Pole optimization for exponential integration

Mario Berljafa and Stefan Güttel, May 2015Download PDF or m-file



This example is concered with the computation of a family of common-denominator rational approximants for the two-parameter function $\exp(-tz)$ using RKFIT [2, 3]. This corresponds to the example from [3, Section 6.2]. Let us consider the problem of solving a linear constant-coefficient initial-value problem

 \displaystyle \mathbf{u}'(t) + L \mathbf{u}(t) = \mathbf{0}, \quad \mathbf{u}(0) = \mathbf{u}_0,

at several time points $t_1,\ldots, t_\ell$. The exact solutions $\mathbf{u}(t_j)$ are given in terms of the matrix exponential as $\mathbf{u}(t_j) = \exp(-t_j L) \mathbf{u}_0$. A popular approach for approximating $\mathbf{u}(t_j)$ is to use rational functions $r^{[j]}$ of the form

 \displaystyle r^{[j]}(z) =  \frac{\sigma_1^{[j]}}{\xi_1 - z} + \frac{\sigma_2^{[j]}}{\xi_2 - z} + \cdots + \frac{\sigma_m^{[j]}}{\xi_m - z},

constructed so that $r^{[j]}(L)\mathbf{u}_0 \approx \mathbf{u}(t_j)$. Note that the poles of $r^{[j]}$ do not depend on $t_j$ and we have

 \displaystyle r^{[j]}(L) \mathbf{u}_0 = \sum_{i=1}^m \sigma_i^{[j]} (\xi_i I - L)^{-1} \mathbf{u}_0,

the evaluation of which amounts to the solution of $m$ linear systems.

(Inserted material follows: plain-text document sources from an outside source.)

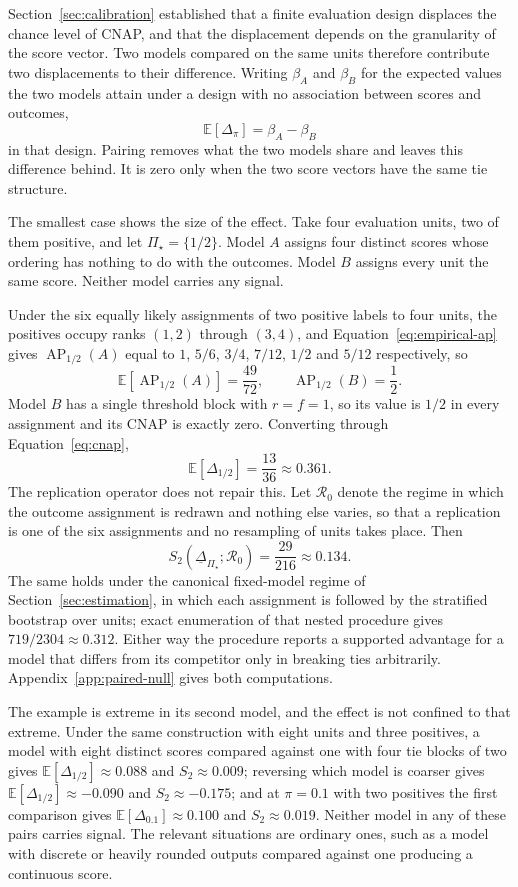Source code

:\documentclass[11pt]{article}
\newcommand{\AP}{\operatorname{AP}}
\newcommand{\Regime}{\mathcal{R}}
\newcommand{\PSet}{\Pi_\star}
\newcommand{\E}{\mathbb{E}}
\newcommand{\RobDelta}{\underline{\Delta}_{\PSet}}
\theoremstyle{remark}
\begin{document}
Section~\ref{sec:calibration} established that a finite evaluation design displaces the chance level of CNAP, and that the displacement depends on the granularity of the score vector. Two models compared on the same units therefore contribute two displacements to their difference. Writing $\beta_A$ and $\beta_B$ for the expected values the two models attain under a design with no association between scores and outcomes,
\[
\E[\Delta_\pi]
=
\beta_A-\beta_B
\]
in that design. Pairing removes what the two models share and leaves this difference behind. It is zero only when the two score vectors have the same tie structure.

The smallest case shows the size of the effect. Take four evaluation units, two of them positive, and let $\PSet=\{1/2\}$. Model $A$ assigns four distinct scores whose ordering has nothing to do with the outcomes. Model $B$ assigns every unit the same score. Neither model carries any signal.

Under the six equally likely assignments of two positive labels to four units, the positives occupy ranks $(1,2)$ through $(3,4)$, and Equation~\eqref{eq:empirical-ap} gives $\AP_{1/2}(A)$ equal to $1$, $5/6$, $3/4$, $7/12$, $1/2$ and $5/12$ respectively, so
\[
\E\left[\AP_{1/2}(A)\right]=\frac{49}{72},
\qquad
\AP_{1/2}(B)=\frac12 .
\]
Model $B$ has a single threshold block with $r=f=1$, so its value is $1/2$ in every assignment and its CNAP is exactly zero. Converting through Equation~\eqref{eq:cnap},
\[
\E\left[\Delta_{1/2}\right]
=
\frac{13}{36}
\approx
0.361 .
\]
The replication operator does not repair this. Let $\Regime_0$ denote the regime in which the outcome assignment is redrawn and nothing else varies, so that a replication is one of the six assignments and no resampling of units takes place. Then
\[
S_2(\RobDelta;\Regime_0)
=
\frac{29}{216}
\approx
0.134 .
\]
The same holds under the canonical fixed-model regime of Section~\ref{sec:estimation}, in which each assignment is followed by the stratified bootstrap over units; exact enumeration of that nested procedure gives $719/2304\approx0.312$. Either way the procedure reports a supported advantage for a model that differs from its competitor only in breaking ties arbitrarily. Appendix~\ref{app:paired-null} gives both computations.

The example is extreme in its second model, and the effect is not confined to that extreme. Under the same construction with eight units and three positives, a model with eight distinct scores compared against one with four tie blocks of two gives $\E[\Delta_{1/2}]\approx0.088$ and $S_2\approx0.009$; reversing which model is coarser gives $\E[\Delta_{1/2}]\approx-0.090$ and $S_2\approx-0.175$; and at $\pi=0.1$ with two positives the first comparison gives $\E[\Delta_{0.1}]\approx0.100$ and $S_2\approx0.019$. Neither model in any of these pairs carries signal. The relevant situations are ordinary ones, such as a model with discrete or heavily rounded outputs compared against one producing a continuous score.
\end{document}
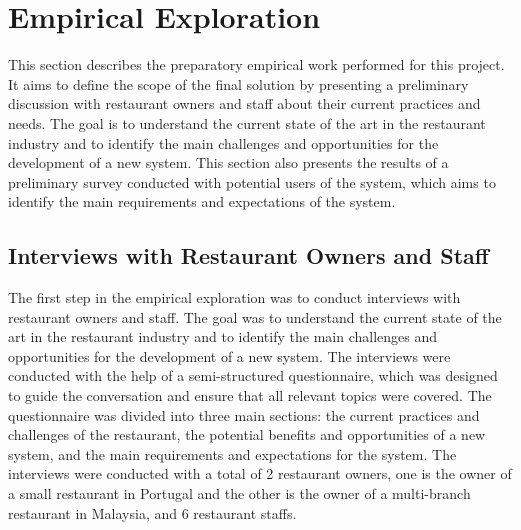 \section{Empirical Exploration}
This section describes the preparatory empirical work performed for this project. It aims to define the scope of the final solution by presenting a preliminary discussion with restaurant owners and staff about their current practices and needs. The goal is to understand the current state of the art in the restaurant industry and to identify the main challenges and opportunities for the development of a new system. This section also presents the results of a preliminary survey conducted with potential users of the system, which aims to identify the main requirements and expectations of the system.

\subsection*{Interviews with Restaurant Owners and Staff}
The first step in the empirical exploration was to conduct interviews with restaurant owners and staff. The goal was to understand the current state of the art in the restaurant industry and to identify the main challenges and opportunities for the development of a new system. The interviews were conducted with the help of a semi-structured questionnaire, which was designed to guide the conversation and ensure that all relevant topics were covered. The questionnaire was divided into three main sections: the current practices and challenges of the restaurant, the potential benefits and opportunities of a new system, and the main requirements and expectations for the system. The interviews were conducted with a total of 2 restaurant owners, one is the owner of a small restaurant in Portugal and the other is the owner of a multi-branch restaurant in Malaysia, and 6 restaurant staffs.

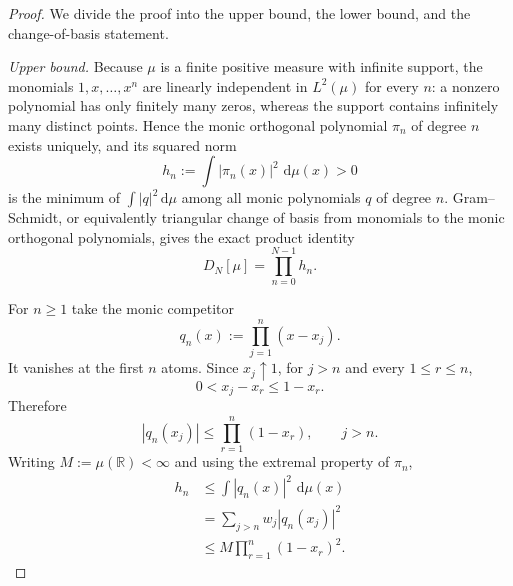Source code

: \documentclass[11pt]{amsart}
\numberwithin{equation}{section}
\theoremstyle{plain}
\theoremstyle{definition}
\theoremstyle{remark}
\newcommand{\dd}{\,\mathrm d}
\begin{document}
\begin{proof}
We divide the proof into the upper bound, the lower bound, and the change-of-basis statement.

\emph{Upper bound.}
Because $\mu$ is a finite positive measure with infinite support, the monomials $1,x,\ldots,x^n$ are linearly independent in $L^2(\mu)$ for every $n$: a nonzero polynomial has only finitely many zeros, whereas the support contains infinitely many distinct points.  Hence the monic orthogonal polynomial $\pi_n$ of degree $n$ exists uniquely, and its squared norm
\begin{equation}
h_n:=\int |\pi_n(x)|^2\,\dd\mu(x)>0
\end{equation}
is the minimum of $\int|q|^2\dd\mu$ among all monic polynomials $q$ of degree $n$.  Gram--Schmidt, or equivalently triangular change of basis from monomials to the monic orthogonal polynomials, gives the exact product identity
\begin{equation}
D_N[\mu]=\prod_{n=0}^{N-1}h_n.
\label{eq:abstract_D_product_h}
\end{equation}

For $n\ge1$ take the monic competitor
\begin{equation}
q_n(x):=\prod_{j=1}^{n}(x-x_j).
\end{equation}
It vanishes at the first $n$ atoms.  Since $x_j\uparrow1$, for $j>n$ and every $1\le r\le n$,
\begin{equation}
0<x_j-x_r\le1-x_r.
\end{equation}
Therefore
\begin{equation}
|q_n(x_j)|\le\prod_{r=1}^{n}(1-x_r),\qquad j>n.
\end{equation}
Writing $M:=\mu(\mathbb R)<\infty$ and using the extremal property of $\pi_n$,
\begin{align}
h_n
&\le\int |q_n(x)|^2\,\dd\mu(x)\\
&=\sum_{j>n}w_j|q_n(x_j)|^2\\
&\le M\prod_{r=1}^{n}(1-x_r)^2.
\label{eq:abstract_monic_upper}
\end{align}


\end{proof}
\end{document}
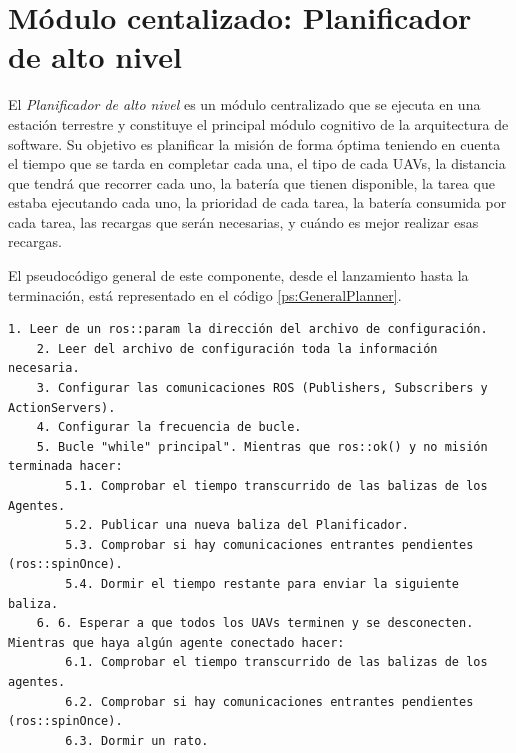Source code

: \documentclass[fontsize=11pt, English=false, Español=true, Myfinal=true, twoside, numbers=noenddot]{scrbook}
\begin{document}
\section{Módulo centalizado: Planificador de alto nivel}
\label{sec:Centralised module:TaskPlanner}
El \emph{Planificador de alto nivel} es un módulo centralizado que se ejecuta en una estación terrestre y constituye el principal módulo cognitivo de la arquitectura de software. Su objetivo es planificar la misión de forma óptima teniendo en cuenta el tiempo que se tarda en completar cada una, el tipo de cada \glspl{UAV}, la distancia que tendrá que recorrer cada uno, la batería que tienen disponible, la tarea que estaba ejecutando cada uno, la prioridad de cada tarea, la batería consumida por cada tarea, las recargas que serán necesarias, y cuándo es mejor realizar esas recargas.

El pseudocódigo general de este componente, desde el lanzamiento hasta la terminación, está representado en el código \ref{ps:GeneralPlanner}.

\begin{lstlisting}[caption={General operation of \emph{High-Level Planner}'s code}, breaklines=true, label=ps:GeneralPlanner]
  1. Leer de un ros::param la dirección del archivo de configuración.
	2. Leer del archivo de configuración toda la información necesaria.
	3. Configurar las comunicaciones ROS (Publishers, Subscribers y ActionServers).
	4. Configurar la frecuencia de bucle.
	5. Bucle "while" principal". Mientras que ros::ok() y no misión terminada hacer:
		5.1. Comprobar el tiempo transcurrido de las balizas de los Agentes.
		5.2. Publicar una nueva baliza del Planificador.
		5.3. Comprobar si hay comunicaciones entrantes pendientes (ros::spinOnce).
		5.4. Dormir el tiempo restante para enviar la siguiente baliza.
	6. 6. Esperar a que todos los UAVs terminen y se desconecten. Mientras que haya algún agente conectado hacer:
		6.1. Comprobar el tiempo transcurrido de las balizas de los agentes.
		6.2. Comprobar si hay comunicaciones entrantes pendientes (ros::spinOnce).
		6.3. Dormir un rato.
\end{lstlisting}

\end{document}
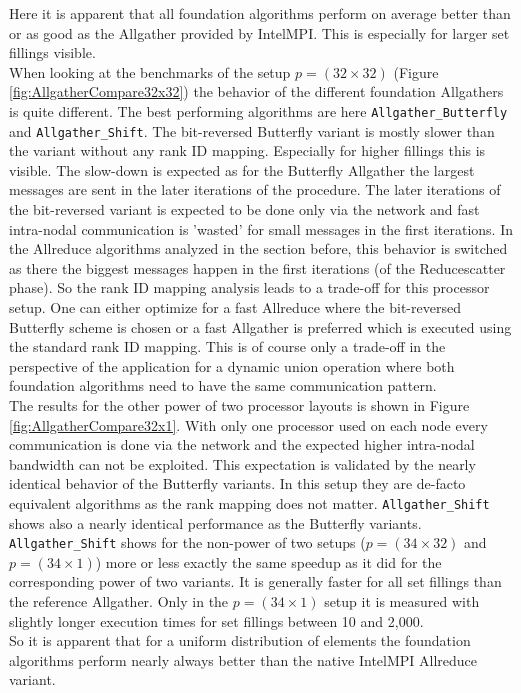 Here it is apparent that all foundation algorithms perform on average better than or as good as the Allgather provided by IntelMPI. This is especially for larger set fillings visible.\\
When looking at the benchmarks of the setup $p=(32\times32)$ (Figure \ref{fig:AllgatherCompare32x32}) the behavior of the different foundation Allgathers is quite different. The best performing algorithms are here \texttt{All\-gath\-er\_But\-ter\-fly} and \texttt{All\-gath\-er\-\_\-Shift}. The bit-reversed Butterfly variant is mostly slower than the variant without any rank ID mapping. Especially for higher fillings this is visible. The slow-down is expected as for the Butterfly Allgather the largest messages are sent in the later iterations of the procedure. The later iterations of the bit-reversed variant is expected to be done only via the network and fast intra-nodal communication is 'wasted' for small messages in the first iterations. In the Allreduce algorithms analyzed in the section before, this behavior is switched as there the biggest messages happen in the first iterations (of the Reducescatter phase). So the rank ID mapping analysis leads to a trade-off for this processor setup. One can either optimize for a fast Allreduce where the bit-reversed Butterfly scheme is chosen or a fast Allgather is preferred which is executed using the standard rank ID mapping. This is of course only a trade-off in the perspective of the application for a dynamic union operation where both foundation algorithms need to have the same communication pattern.\\
The results for the other power of two processor layouts is shown in Figure \ref{fig:AllgatherCompare32x1}. With only 
one processor used on each node every communication is done via the network and the expected higher intra-nodal bandwidth can not be exploited. This expectation is validated by the nearly identical behavior of the Butterfly variants. In this setup they are de-facto equivalent algorithms as the rank mapping does not matter. \texttt{All\-gath\-er\-\_\-Shift} shows also a nearly identical performance as the Butterfly variants.\\
\texttt{All\-gath\-er\-\_\-Shift} shows for the non-power of two setups ($p=(34\times32)$ and $p=(34\times1)$) more or less exactly the same speedup as it did for the corresponding power of two variants. It is generally faster for all set fillings than the reference Allgather. Only in the $p=(34\times1)$ setup it is measured with slightly longer execution times for set fillings between 10 and 2,000.\\
So it is apparent that for a uniform distribution of elements the foundation algorithms perform nearly always better than the native IntelMPI Allreduce variant.

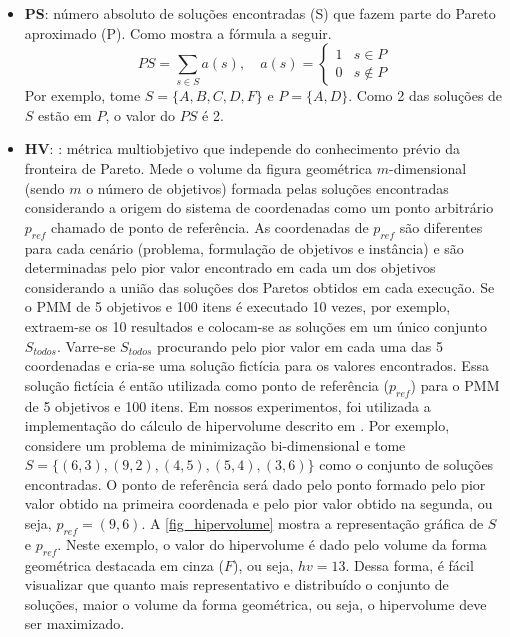 \begin{itemize}
	\item \textbf{\ac{PS}}: número absoluto de soluções encontradas (S) que fazem parte do Pareto aproximado (P). Como mostra a fórmula a seguir.
	\begin{equation}
		PS = \sum\limits_{s \in S} a(s), \quad
		a(s) = 
		\begin{cases} 
			1 & s \in P \\
			0 & s \notin P
		\end{cases}
	\end{equation}
	Por exemplo, tome $S=\{A, B, C, D, F\}$ e $P=\{A,D\}$. Como 2 das soluções de $S$ estão em $P$, o valor do $PS$ é 2.
	\item \textbf{\ac{HV}}: \cite{Bradstreet2012}: métrica multiobjetivo que independe do conhecimento prévio da fronteira de Pareto. Mede o volume da figura geométrica $m$-dimensional (sendo $m$ o número de objetivos) formada pelas soluções encontradas considerando a origem do sistema de coordenadas como um ponto arbitrário $p_{ref}$ chamado de ponto de referência. As coordenadas de $p_{ref}$ são diferentes para cada cenário (problema, formulação de objetivos e instância) e são determinadas pelo pior valor encontrado em cada um dos objetivos considerando a união das soluções dos Paretos obtidos em cada execução. Se o PMM de 5 objetivos e 100 itens é executado 10 vezes, por exemplo, extraem-se os 10 resultados e colocam-se as soluções em um único conjunto $S_{todos}$. Varre-se $S_{todos}$ procurando pelo pior valor em cada uma das 5 coordenadas e cria-se uma solução fictícia para os valores encontrados. Essa solução fictícia é então utilizada como ponto de referência ($p_{ref}$) para o PMM de 5 objetivos e 100 itens. Em nossos experimentos, foi utilizada a implementação do cálculo de hipervolume descrito em .
	Por exemplo, considere um problema de minimização bi-dimensional e tome $S=\{(6,3), (9,2), (4,5), (5,4), (3,6)\}$ como o conjunto de soluções encontradas. O ponto de referência será dado pelo ponto formado pelo pior valor obtido na primeira coordenada e pelo pior valor obtido na segunda, ou seja, $p_{ref}=(9,6)$. A \autoref{fig_hipervolume} mostra a representação gráfica de $S$ e $p_{ref}$. Neste exemplo, o valor do hipervolume é dado pelo volume da forma geométrica destacada em cinza ($F$), ou seja, $hv=13$. Dessa forma, é fácil visualizar que quanto mais representativo e distribuído o conjunto de soluções, maior o volume da forma geométrica, ou seja, o hipervolume deve ser maximizado.
	\begin{figure}[!htbp]

\end{figure}
\end{itemize}
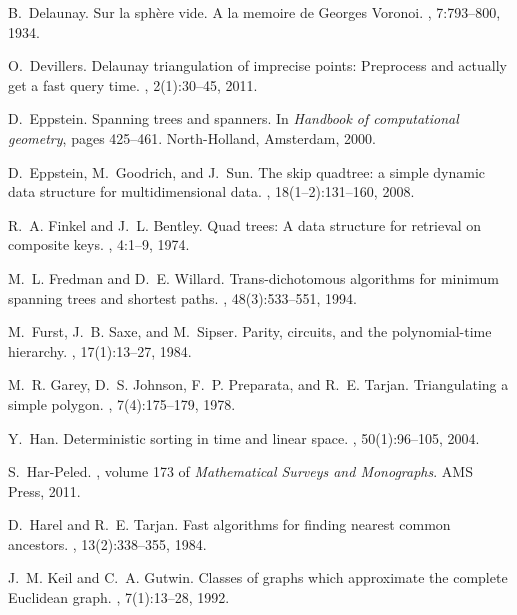 \documentclass[11pt]{paper}
\begin{document}
\begin{thebibliography}{10}
B.~Delaunay.
\newblock Sur la sph{\`e}re vide. {A} la memoire de {Georges} {Voronoi}.
, 7:793--800, 1934.

O.~Devillers.
\newblock Delaunay triangulation of imprecise points: Preprocess and actually
  get a fast query time.
, 2(1):30--45, 2011.

D.~Eppstein.
\newblock Spanning trees and spanners.
\newblock In {\em Handbook of computational geometry}, pages 425--461.
  North-Holland, Amsterdam, 2000.

D.~Eppstein, M.~Goodrich, and J.~Sun.
\newblock The skip quadtree: a simple dynamic data structure for
  multidimensional data.
, 18(1--2):131--160, 2008.

R.~A. Finkel and J.~L. Bentley.
\newblock Quad trees: A data structure for retrieval on composite keys.
, 4:1--9, 1974.

M.~L. Fredman and D.~E. Willard.
\newblock Trans-dichotomous algorithms for minimum spanning trees and shortest
  paths.
, 48(3):533--551, 1994.

M.~Furst, J.~B. Saxe, and M.~Sipser.
\newblock Parity, circuits, and the polynomial-time hierarchy.
, 17(1):13--27, 1984.

M.~R. Garey, D.~S. Johnson, F.~P. Preparata, and R.~E. Tarjan.
\newblock Triangulating a simple polygon.
, 7(4):175--179, 1978.

Y.~Han.
\newblock Deterministic sorting in {} time and linear space.
, 50(1):96--105, 2004.

S.~Har-Peled.
, volume 173 of {\em
  Mathematical Surveys and Monographs}.
\newblock AMS Press, 2011.

D.~Harel and R.~E. Tarjan.
\newblock Fast algorithms for finding nearest common ancestors.
, 13(2):338--355, 1984.

J.~M. Keil and C.~A. Gutwin.
\newblock Classes of graphs which approximate the complete {E}uclidean graph.
, 7(1):13--28, 1992.


\end{thebibliography}
\end{document}
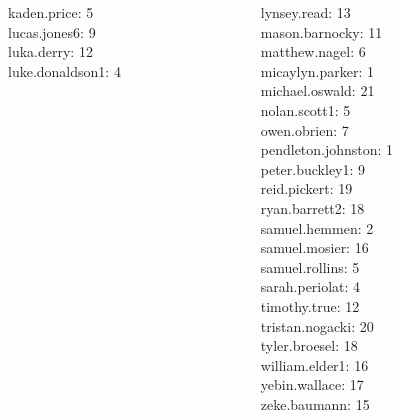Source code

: \documentclass[10pt]{beamer}
\begin{document}
\begin{frame}
\begin{columns}
\begin{column}{0.33\textwidth}
kaden.price: 5 \\ 
lucas.jones6: 9 \\ 
luka.derry: 12 \\ 
luke.donaldson1: 4 \\\end{column}
\begin{column}{0.33\textwidth}
lynsey.read: 13 \\ 
mason.barnocky: 11 \\ 
matthew.nagel: 6 \\ 
micaylyn.parker: 1 \\ 
michael.oswald: 21 \\ 
nolan.scott1: 5 \\ 
owen.obrien: 7 \\ 
pendleton.johnston: 1 \\ 
peter.buckley1: 9 \\ 
reid.pickert: 19 \\ 
ryan.barrett2: 18 \\ 
samuel.hemmen: 2 \\ 
samuel.mosier: 16 \\ 
samuel.rollins: 5 \\ 
sarah.periolat: 4 \\ 
timothy.true: 12 \\ 
tristan.nogacki: 20 \\ 
tyler.broesel: 18 \\ 
william.elder1: 16 \\ 
yebin.wallace: 17 \\ 
zeke.baumann: 15 \\\end{column}
\end{columns}
\vfill
\end{frame}
\end{document}

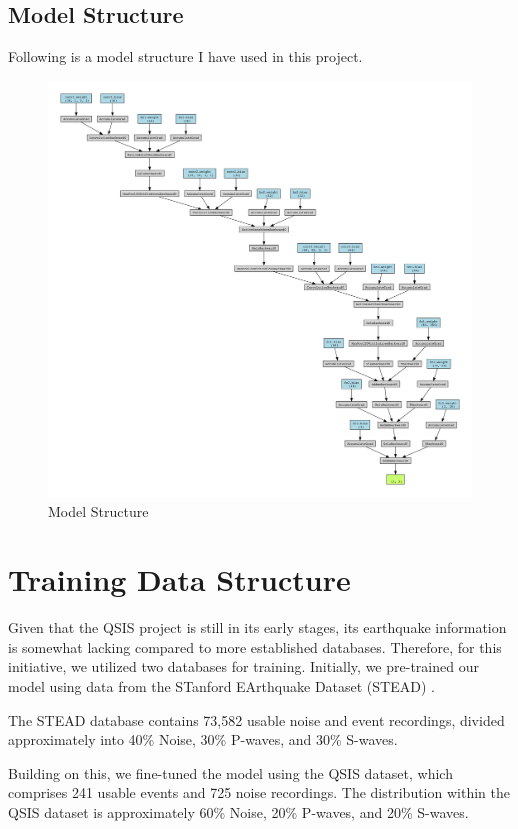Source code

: \documentclass[a4paper,12pt, oneside]{article}
\begin{document}
\subsection{Model Structure}
Following is a model structure I have used in this project.
\begin{figure}[H]
\centering
\includegraphics[width = 6in]{EarthquakeCNN_Model.pdf}
\caption{Model Structure}\label{EarthquakeCNN_Model_Structure}
\end{figure}
\newpage
\section{Training Data Structure}

Given that the QSIS project is still in its early stages, its earthquake information is somewhat lacking compared to more established databases. Therefore, for this initiative, we utilized two databases for training. Initially, we pre-trained our model using data from the STanford EArthquake Dataset (STEAD) \cite{8871127}.

The STEAD database contains 73,582 usable noise and event recordings, divided approximately into 40\% Noise, 30\% P-waves, and 30\% S-waves.

Building on this, we fine-tuned the model using the QSIS dataset, which comprises 241 usable events and 725 noise recordings. The distribution within the QSIS dataset is approximately 60\% Noise, 20\% P-waves, and 20\% S-waves.
\end{document}
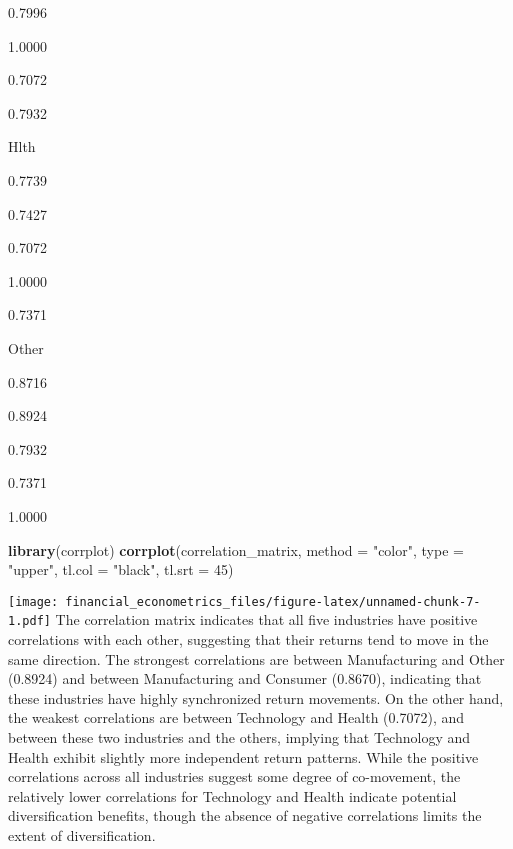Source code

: \documentclass[
]{article}
\newenvironment{Shaded}{\begin{snugshade}}{\end{snugshade}}
\newcommand{\AttributeTok}[1]{\textcolor[rgb]{0.13,0.29,0.53}{#1}}
\newcommand{\DecValTok}[1]{\textcolor[rgb]{0.00,0.00,0.81}{#1}}
\newcommand{\FunctionTok}[1]{\textcolor[rgb]{0.13,0.29,0.53}{\textbf{#1}}}
\newcommand{\NormalTok}[1]{#1}
\newcommand{\StringTok}[1]{\textcolor[rgb]{0.31,0.60,0.02}{#1}}
\begin{document}
0.7996

1.0000

0.7072

0.7932

Hlth

0.7739

0.7427

0.7072

1.0000

0.7371

Other

0.8716

0.8924

0.7932

0.7371

1.0000

\begin{Shaded}
\begin{Highlighting}[]
\FunctionTok{library}\NormalTok{(corrplot)}
\FunctionTok{corrplot}\NormalTok{(correlation\_matrix, }\AttributeTok{method =} \StringTok{"color"}\NormalTok{, }\AttributeTok{type =} \StringTok{"upper"}\NormalTok{, }
         \AttributeTok{tl.col =} \StringTok{"black"}\NormalTok{, }\AttributeTok{tl.srt =} \DecValTok{45}\NormalTok{)}
\end{Highlighting}
\end{Shaded}

\texttt{[image: financial\_econometrics\_files/figure-latex/unnamed-chunk-7-1.pdf]}
The correlation matrix indicates that all five industries have positive
correlations with each other, suggesting that their returns tend to move
in the same direction. The strongest correlations are between
Manufacturing and Other (0.8924) and between Manufacturing and Consumer
(0.8670), indicating that these industries have highly synchronized
return movements. On the other hand, the weakest correlations are
between Technology and Health (0.7072), and between these two industries
and the others, implying that Technology and Health exhibit slightly
more independent return patterns. While the positive correlations across
all industries suggest some degree of co-movement, the relatively lower
correlations for Technology and Health indicate potential
diversification benefits, though the absence of negative correlations
limits the extent of diversification.
\end{document}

Such common-pole approximants have great computational advantage, in particular, in combination with direct solvers (as the LU factorizations of $\xi_i I - L$ can be reused for each $t_j$) and when the linear systems are assigned to parallel processors.

Surrogate approach

In order to use RKFIT for finding "good" poles $\xi_1,\ldots,\xi_m$ of the rational functions $r^{[j]}$, we propose a surrogate approach similar to that in [4]. Let $A = \mathrm{diag}(\lambda_1,\ldots,\lambda_N)$ be a diagonal matrix whose eigenvalues are a "sufficiently dense" discretization of the positive semiaxis $\lambda\geq 0$. In this example we take $N=500$ logspaced eigenvalues in the interval $[10^{-6},10^6]$. Further, we define $\ell=41$ logspaced time points $t_j$ in the interval $[10^{-1},10^1]$, and the matrices $F^{[j]} = \exp(-t_j A)$. We also define $\mathbf{b}=[1,\ldots,1]^T$ to assign equal weight to each eigenvalue of $A$.

N  = 500;
ee = [0 , logspace(-6, 6, N-1)];
A  = spdiags(ee(:), 0, N, N);
b  = ones(N, 1);
t  = logspace(-1, 1, 41);
for j = 1:length(t)
  F{j} = spdiags(exp(-t(j)*ee(:)), 0, N, N);

We then run the RKFIT algorithm for finding a family of rational functions $r^{[j]}$ of type $(m-1,m)$ with $m=12$ so that $\| F^{[j]}\mathbf{b} - r^{[j]}(A)\mathbf{b} \|_2$ is minimized for all $j=1,\ldots,\ell$.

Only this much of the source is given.